Порт встретил их оглушительными криками чаек, веселой руганью грузчиков, скрипом деревянных настилов и дробным топотом башмаков. Невольно раздувая ноздри, вигилла с удовольствием вдыхала свежий запах моря, соли и водорослей. Душок тухлой рыбы слегка портил восхитительно-романтичный букет. У пристани разгружался кургузый барк "Любимец ветров". С палубы "Любимца", имевшего лицензию на контрабанду, несли тюки с гаджамадскими пряностями. "Имбирь, куркума, бедренец, купырь, чабер, киннамум…" - определила Анри по плывущим ароматам. У пирса, далеко выдающегося в море, готовился к отплытию патрульный фрегат "Мантикора". Команда, муравьями ползая по вантам, ставила паруса. Внизу, на юте, о чем-то спорили капитан и заклинатель погоды.
"Удачи, тезка!" - мысленно пожелала Анри.
Вскоре Конрад свернул прочь от берега и причалов - в лабиринт узких коридоров между дощатыми стенами складов.
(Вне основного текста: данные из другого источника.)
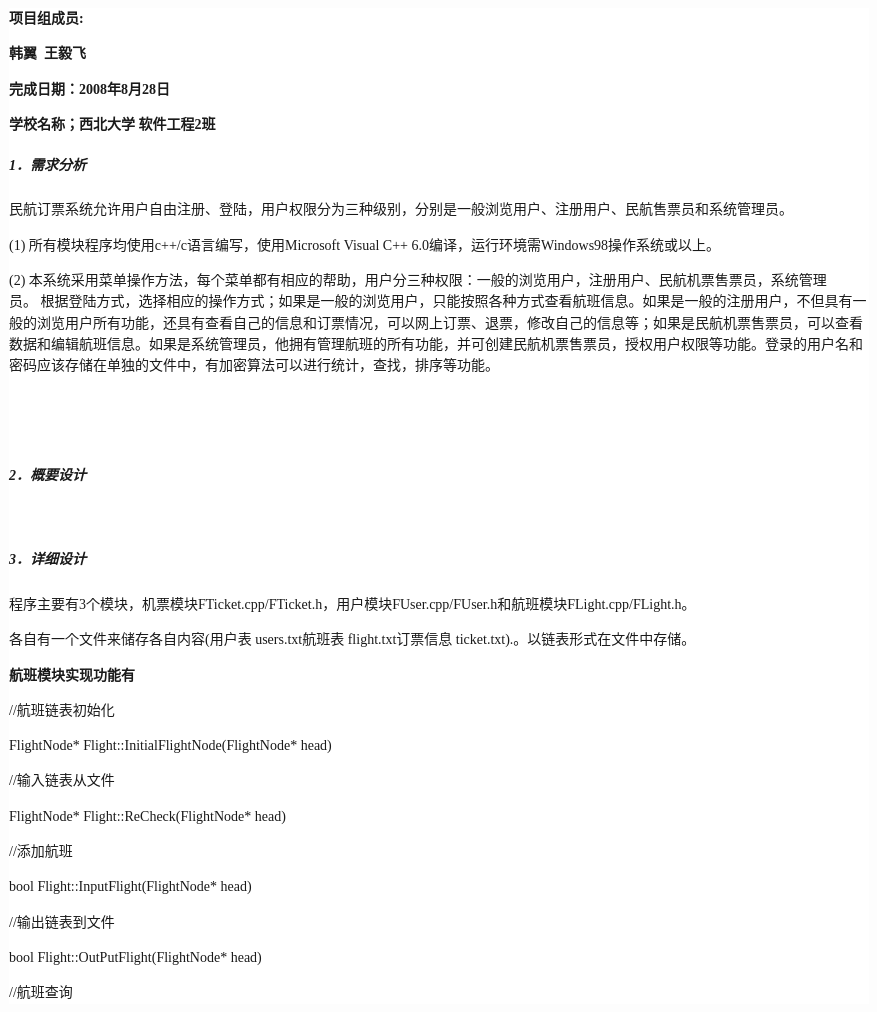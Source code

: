 <p class="0" style="text-align: left;"><span style="font-weight: bold; font-size: 10.5pt; font-family: '宋体'; mso-spacerun: 'yes';">项目组成员:</span></p>
<p class="0" style="text-align: left;"><span style="font-weight: bold; font-size: 10.5pt; font-family: '宋体'; mso-spacerun: 'yes';">韩翼  王毅飞</span></p>
<p class="0" style="text-align: left;"><span style="font-weight: bold; font-size: 10.5pt; font-family: '宋体'; mso-spacerun: 'yes';">完成日期：2008年8月28日</span></p>
<p class="0" style="text-align: left;"><span style="font-weight: bold; font-size: 10.5pt; font-family: '宋体'; mso-spacerun: 'yes';">学校名称；西北大学 软件工程2班</span></p>

<h5 style="text-align: left;"><a name="_Toc138694584"></a><span style="font-weight: bold; font-size: 10.5pt; font-family: '宋体'; mso-spacerun: 'yes';"><a name="_Toc68487027"></a><a name="_Toc68101079"></a><a name="_Toc68086907"></a><a name="_Toc68086792"></a><a name="_Toc68086676"></a><a name="_Toc68081420"></a><a name="_Toc67967754"></a><a name="_Toc67967386"></a><a name="_Toc67967308"></a><a name="_Toc67888486"></a><a name="_Toc67888393"></a><a name="_Toc48465492">1．需求分析</a></span></h5>
<p class="0" style="text-align: left;"><span style="font-size: 10.5pt; font-family: '宋体'; mso-spacerun: 'yes';">民航订票系统允许用户自由注册、登陆，用户权限分为三种级别，分别是一般浏览用户、注册用户、民航售票员和系统管理员。</span></p>
<p class="0" style="text-align: left;"><span style="font-size: 10.5pt; font-family: '宋体'; mso-spacerun: 'yes';">(1) 所有模块程序均使用c++/c语言编写，使用Microsoft Visual C++ 6.0编译，运行环境需Windows98操作系统或以上。</span></p>
<p class="0" style="text-align: left;"><span style="font-size: 10.5pt; font-family: '宋体'; mso-spacerun: 'yes';">(2) 本系统采用菜单操作方法，每个菜单都有相应的帮助，用户分三种权限：一般的浏览用户，注册用户、民航机票售票员，系统管理员。 根据登陆方式，选择相应的操作方式；如果是一般的浏览用户，只能按照各种方式查看航班信息。如果是一般的注册用户，不但具有一般的浏览用户所有功能，还具有查看自己的信息和订票情况，可以网上订票、退票，修改自己的信息等；如果是民航机票售票员，可以查看数据和编辑航班信息。如果是系统管理员，他拥有管理航班的所有功能，并可创建民航机票售票员，授权用户权限等功能。登录的用户名和密码应该存储在单独的文件中，有加密算法可以进行统计，查找，排序等功能。</span></p>
<p class="0" style="text-align: left;"> </p>
<p class="0" style="text-align: left;"> </p>

<h5 style="text-align: left;"><a name="_Toc138694585"></a><span style="font-weight: bold; font-size: 10.5pt; font-family: '宋体'; mso-spacerun: 'yes';"><a name="_Toc68487028"></a><a name="_Toc68101080"></a><a name="_Toc68086908"></a><a name="_Toc68086793"></a><a name="_Toc68086677"></a><a name="_Toc68081421"></a><a name="_Toc67967755"></a><a name="_Toc67967387"></a><a name="_Toc67967309"></a><a name="_Toc67888487"></a><a name="_Toc67888394"></a><a name="_Toc48465493"></a><a name="_Hlt138694662">2．概要设计</a></span></h5>
<p class="0" style="text-align: left;"> </p>

<h5 style="text-align: left;"><a name="_Toc138694586"></a><span style="font-weight: bold; font-size: 10.5pt; font-family: '宋体'; mso-spacerun: 'yes';"><a name="_Toc68487029"></a><a name="_Toc68101081"></a><a name="_Toc68086909"></a><a name="_Toc68086794"></a><a name="_Toc68086678"></a><a name="_Toc68081422"></a><a name="_Toc67967756"></a><a name="_Toc67967388"></a><a name="_Toc67967310"></a><a name="_Toc67888488"></a><a name="_Toc67888395"></a><a name="_Toc48465494">3．详细设计</a></span></h5>
<p class="0" style="text-align: left;"><span style="font-size: 10.5pt; font-family: '宋体'; mso-spacerun: 'yes';">程序主要有3个模块，机票模块FTicket.cpp/FTicket.h，用户模块FUser.cpp/FUser.h和航班模块FLight.cpp/FLight.h。</span></p>
<p class="0" style="text-align: left;"><span style="font-size: 10.5pt; font-family: '宋体'; mso-spacerun: 'yes';">各自有一个文件来储存各自内容(用户表 users.txt航班表 flight.txt订票信息 ticket.txt).。以链表形式在文件中存储。</span></p>
<p class="0" style="text-align: left;"><span style="font-weight: bold; font-size: 10.5pt; font-family: '宋体'; mso-spacerun: 'yes';">航班模块实现功能有</span></p>
<p class="0" style="text-align: left;"><span style="font-size: 10.5pt; font-family: '宋体'; mso-spacerun: 'yes';">//航班链表初始化</span></p>
<p class="0" style="text-align: left;"><span style="font-size: 10.5pt; font-family: '宋体'; mso-spacerun: 'yes';">FlightNode* Flight::InitialFlightNode(FlightNode* head)</span></p>
<p class="0" style="text-align: left;"><span style="font-size: 10.5pt; font-family: '宋体'; mso-spacerun: 'yes';">//输入链表从文件</span></p>
<p class="0" style="text-align: left;"><span style="font-size: 10.5pt; font-family: '宋体'; mso-spacerun: 'yes';">FlightNode* Flight::ReCheck(FlightNode* head)</span></p>
<p class="0" style="text-align: left;"><span style="font-size: 10.5pt; font-family: '宋体'; mso-spacerun: 'yes';">//添加航班</span></p>
<p class="0" style="text-align: left;"><span style="font-size: 10.5pt; font-family: '宋体'; mso-spacerun: 'yes';">bool Flight::InputFlight(FlightNode* head)</span></p>
<p class="0" style="text-align: left;"><span style="font-size: 10.5pt; font-family: '宋体'; mso-spacerun: 'yes';">//输出链表到文件</span></p>
<p class="0" style="text-align: left;"><span style="font-size: 10.5pt; font-family: '宋体'; mso-spacerun: 'yes';">bool Flight::OutPutFlight(FlightNode* head)</span></p>
<p class="0" style="text-align: left;"><span style="font-size: 10.5pt; font-family: '宋体'; mso-spacerun: 'yes';">//航班查询</span></p>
У вигиллы закрались сомнения насчет "короткого пути", но склады внезапно разбежались, открыв утоптанный "пентакль". Отсюда в разные стороны вели пять лучей-проходов - но отнюдь не проблема выбора заставила квиза резко остановиться.
Злобный демон угодил в западню жалкого колдунишки - вот что напомнила Анри эта картина. Ибо в "пентакле" находились и другие действующие лица, помимо демона.
- …второе шкандыбало отрямзим!
- Ты че, ва-а-аще на весь декаляж припух?! Доля где, Лупач?!
- Отвянь, психот! Сам ты Лупач шконцаный!
- Ага, я фуцырь Лупач! А ты, значит, галлюц паранойный?
- Гвоздила я! Вкрай темку скнюкало?!
Увечный громила, прижавшись к стене, тщетно пытался образумить шайку оппонентов. Левую ногу громилы украшал грязный лубок. Лупач, Гвоздила, или как там звали калеку, опирался на костыль, раздумывая: а не пустить ли его в ход не по назначению?
Вряд ли бы это спасло колченогого. Окружали беднягу очень конкретные судари с очень конкретными намерениями. Такие на попятный от костыля не пойдут. Одного, юного мерзавчика с распухшим ухом, Анри узнала. Это у него стряпчий отобрал шар-обсервер в тупике.
А барон, похоже, узнал не только ушастого.
И напрочь забыл о личине.
- Ты почему не в тюрьме, Мисюр… тьфу ты, Мишель… Моргель?! Я кого спрашиваю?!